• TASK BRIEF: Search the data below, and report every line in which "that" occurs.

[Stored data entries]
□ □ □ □ □

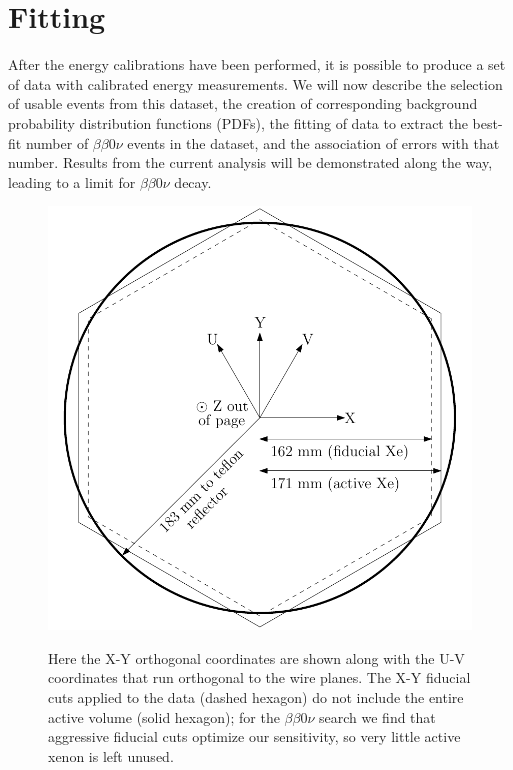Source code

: \section{Fitting}\label{sec:ResultFitting}

After the energy calibrations have been performed, it is possible to produce a set of data with calibrated energy measurements.  We will now describe the selection of usable events from this dataset, the creation of corresponding background probability distribution functions (PDFs), the fitting of data to extract the best-fit number of $\beta\beta 0\nu$ events in the dataset, and the association of errors with that number.  Results from the current analysis will be demonstrated along the way, leading to a limit for $\beta\beta 0\nu$ decay.

\begin{figure}
\begin{center}
\includegraphics[keepaspectratio=true,width=\textwidth]{FidVolDiagram_Dissertation.pdf}
\end{center}
\renewcommand{\baselinestretch}{1}
\small\normalsize
\begin{quote}
\caption{Here the X-Y orthogonal coordinates are shown along with the U-V coordinates that run orthogonal to the wire planes.  The X-Y fiducial cuts applied to the data (dashed hexagon) do not include the entire active volume (solid hexagon); for the $\beta\beta 0\nu$ search we find that aggressive fiducial cuts optimize our sensitivity, so very little active xenon is left unused.}
\label{fig:FidVolDiagram}
\end{quote}
\end{figure}
\renewcommand{\baselinestretch}{2}
\small\normalsize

□ □ □ □ □

• RESULT OF THIS TASK:
After the energy calibrations have been performed, it is possible to produce a set of data with calibrated energy measurements.  We will now describe the selection of usable events from this dataset, the creation of corresponding background probability distribution functions (PDFs), the fitting of data to extract the best-fit number of $\beta\beta 0\nu$ events in the dataset, and the association of errors with that number.  Results from the current analysis will be demonstrated along the way, leading to a limit for $\beta\beta 0\nu$ decay.
\caption{Here the X-Y orthogonal coordinates are shown along with the U-V coordinates that run orthogonal to the wire planes.  The X-Y fiducial cuts applied to the data (dashed hexagon) do not include the entire active volume (solid hexagon); for the $\beta\beta 0\nu$ search we find that aggressive fiducial cuts optimize our sensitivity, so very little active xenon is left unused.}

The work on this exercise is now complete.